EXERCISE. Go through the entries below. Copy each line in which "theme" appears.

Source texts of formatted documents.
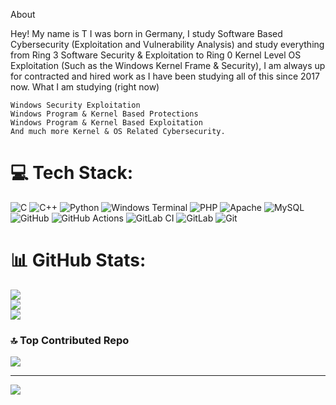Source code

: About

Hey! My name is T I was born in Germany, I study Software Based Cybersecurity (Exploitation and Vulnerability Analysis) and study everything from Ring 3 Software Security & Exploitation to Ring 0 Kernel Level OS Exploitation (Such as the Windows Kernel Frame & Security), 
I am always up for contracted and hired work as I have been studying all of this since 2017 now.
What I am studying (right now)

    Windows Security Exploitation
    Windows Program & Kernel Based Protections
    Windows Program & Kernel Based Exploitation
    And much more Kernel & OS Related Cybersecurity.

# 💻 Tech Stack:
![C](https://img.shields.io/badge/c-%2300599C.svg?style=for-the-badge&logo=c&logoColor=white) ![C++](https://img.shields.io/badge/c++-%2300599C.svg?style=for-the-badge&logo=c%2B%2B&logoColor=white) ![Python](https://img.shields.io/badge/python-3670A0?style=for-the-badge&logo=python&logoColor=ffdd54) ![Windows Terminal](https://img.shields.io/badge/Windows%20Terminal-%234D4D4D.svg?style=for-the-badge&logo=windows-terminal&logoColor=white) ![PHP](https://img.shields.io/badge/php-%23777BB4.svg?style=for-the-badge&logo=php&logoColor=white) ![Apache](https://img.shields.io/badge/apache-%23D42029.svg?style=for-the-badge&logo=apache&logoColor=white) ![MySQL](https://img.shields.io/badge/mysql-4479A1.svg?style=for-the-badge&logo=mysql&logoColor=white) ![GitHub](https://img.shields.io/badge/github-%23121011.svg?style=for-the-badge&logo=github&logoColor=white) ![GitHub Actions](https://img.shields.io/badge/github%20actions-%232671E5.svg?style=for-the-badge&logo=githubactions&logoColor=white) ![GitLab CI](https://img.shields.io/badge/gitlab%20CI-%23181717.svg?style=for-the-badge&logo=gitlab&logoColor=white) ![GitLab](https://img.shields.io/badge/gitlab-%23181717.svg?style=for-the-badge&logo=gitlab&logoColor=white) ![Git](https://img.shields.io/badge/git-%23F05033.svg?style=for-the-badge&logo=git&logoColor=white)
# 📊 GitHub Stats:
![](https://github-readme-stats.vercel.app/api?username=zer0dayexplo1t&theme=radical&hide_border=false&include_all_commits=false&count_private=false)<br/>
![](https://github-readme-streak-stats.herokuapp.com/?user=zer0dayexplo1t&theme=radical&hide_border=false)<br/>
![](https://github-readme-stats.vercel.app/api/top-langs/?username=zer0dayexplo1t&theme=radical&hide_border=false&include_all_commits=false&count_private=false&layout=compact)

### 🔝 Top Contributed Repo
![](https://github-contributor-stats.vercel.app/api?username=zer0dayexplo1t&limit=5&theme=dark&combine_all_yearly_contributions=true)

---
[![](https://visitcount.itsvg.in/api?id=zer0dayexplo1t&icon=0&color=0)](https://visitcount.itsvg.in)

SOLUTION.
![](https://github-readme-stats.vercel.app/api?username=zer0dayexplo1t&theme=radical&hide_border=false&include_all_commits=false&count_private=false)<br/>
![](https://github-readme-streak-stats.herokuapp.com/?user=zer0dayexplo1t&theme=radical&hide_border=false)<br/>
![](https://github-readme-stats.vercel.app/api/top-langs/?username=zer0dayexplo1t&theme=radical&hide_border=false&include_all_commits=false&count_private=false&layout=compact)
![](https://github-contributor-stats.vercel.app/api?username=zer0dayexplo1t&limit=5&theme=dark&combine_all_yearly_contributions=true)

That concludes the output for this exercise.